The rug is rucked up at one corner under the desk where I am sitting and I pull it flat and the Researcher comes back.
‘I’d really like you to fill in a few forms.’ she says ‘I’d like to include you in my study.’ she says. 
She gives me a Questionaire which says things like ‘Do you feel uneasy if some books are not properly stacked?’ Or a rug is rucked up?’ and ‘Do find yourself double-checking locks and having counting rituals?’ I deny everything. I am just tidier than her, that’s all.
Later I meet Abigail and we sit at a desk and talk to The Eminent Specialist in her office. 
In the corner of the office is a large tub of yoghurt with granola on top of it. it’s just sitting there out of a fridge with no explaination. It’s a catering sized tub. I am worried it will go off. The carpet in the corner of the office is all rucked up and threadbare, The Eminent Specialist’s mug has ‘Tea, Coffee, Chocolate, Biscuits and Cake’ written in Romanesque letters around the top of it. 

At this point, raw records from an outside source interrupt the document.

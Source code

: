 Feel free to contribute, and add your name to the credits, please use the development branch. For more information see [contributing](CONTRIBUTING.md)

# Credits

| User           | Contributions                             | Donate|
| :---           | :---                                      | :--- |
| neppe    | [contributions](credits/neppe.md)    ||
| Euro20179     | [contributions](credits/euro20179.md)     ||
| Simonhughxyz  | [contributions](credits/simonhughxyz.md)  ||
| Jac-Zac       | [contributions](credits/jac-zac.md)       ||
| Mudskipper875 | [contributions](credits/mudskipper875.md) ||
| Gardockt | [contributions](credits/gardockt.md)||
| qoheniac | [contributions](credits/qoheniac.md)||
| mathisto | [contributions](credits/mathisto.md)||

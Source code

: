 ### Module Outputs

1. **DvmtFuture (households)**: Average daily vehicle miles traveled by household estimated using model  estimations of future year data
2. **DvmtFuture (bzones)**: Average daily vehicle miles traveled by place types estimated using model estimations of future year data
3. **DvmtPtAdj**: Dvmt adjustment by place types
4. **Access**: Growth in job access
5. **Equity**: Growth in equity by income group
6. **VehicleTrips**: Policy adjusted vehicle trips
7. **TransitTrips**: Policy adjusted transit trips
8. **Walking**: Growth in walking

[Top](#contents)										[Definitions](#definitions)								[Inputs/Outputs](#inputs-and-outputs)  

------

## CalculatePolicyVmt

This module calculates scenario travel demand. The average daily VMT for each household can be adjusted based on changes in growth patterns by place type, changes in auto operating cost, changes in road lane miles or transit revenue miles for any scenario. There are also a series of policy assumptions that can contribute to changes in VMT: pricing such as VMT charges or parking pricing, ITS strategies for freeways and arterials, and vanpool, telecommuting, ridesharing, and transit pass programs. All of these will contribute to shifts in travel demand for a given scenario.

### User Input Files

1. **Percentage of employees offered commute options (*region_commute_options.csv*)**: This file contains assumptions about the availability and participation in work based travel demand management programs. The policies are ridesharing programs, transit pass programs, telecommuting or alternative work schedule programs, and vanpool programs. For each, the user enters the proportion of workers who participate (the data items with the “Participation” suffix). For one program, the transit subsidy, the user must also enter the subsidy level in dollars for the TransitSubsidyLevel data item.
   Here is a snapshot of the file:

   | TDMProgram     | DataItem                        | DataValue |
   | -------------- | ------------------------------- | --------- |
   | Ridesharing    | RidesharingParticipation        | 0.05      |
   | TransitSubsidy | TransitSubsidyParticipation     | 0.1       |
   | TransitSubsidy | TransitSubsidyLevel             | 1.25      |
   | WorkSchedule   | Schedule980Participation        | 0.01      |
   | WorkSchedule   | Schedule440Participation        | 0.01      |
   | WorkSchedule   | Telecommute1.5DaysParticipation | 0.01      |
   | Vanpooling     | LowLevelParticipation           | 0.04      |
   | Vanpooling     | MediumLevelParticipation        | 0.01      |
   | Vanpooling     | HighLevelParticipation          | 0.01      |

Abigail and me exchange glances.
‘The thing is,’ I say trying to ignore our environment ‘that Abigail doesn’t fit the profile of a classic anorexic. She doesn’t sit in her bedroom obsessing. She has lots of friends. Abigail is very socially able. Abigail is mostly happy and she’s not angry or alienated. She’s very nice.’
‘Abigail did the same tests as you.’ says The Specialist. Let’s compare and contrast the results.’ She compares them and explains that the test results reveal that Abigail has a very over-developed sense of Detail and that sometimes her concentration on Detail may be to the detriment of her understanding of the whole picture. 
She says that both Abigail and I fall into the Eating Disorder Spectrum because of our focus on Detail and that actually I am much more typical of an Eating Disorder Sufferer than Abigail. and that I am off the scale in several of the tests, whereas Abigail is borderline normal.
‘Ha!’ says Abigail ‘I knew it.’
On the bus on the way to Oxford Street Abigail says ‘Did you notice that tub of granola? Did you see the state of the carpet? Do you think that was deliberate to challenge people like you with OCD?’
‘I need some new tops.’ I say ‘I think we should go to American Apparel.’
‘OK.’ says Abigail.
We buy tops. We buy loafers in Russell and Bromley because they are very fashionable. Abigail has black patent ones and I have classic brown.
We buy leggings and a dear little skirt for Maisie. 
‘I need a belt.’ says Abigail.
‘Shall we go to Gap Kids then?’ I say.
Very bloody funny.’ says Abigail.
We come home in a Black Cab. 
We have such I nice time.
I really love spending time with Abigail.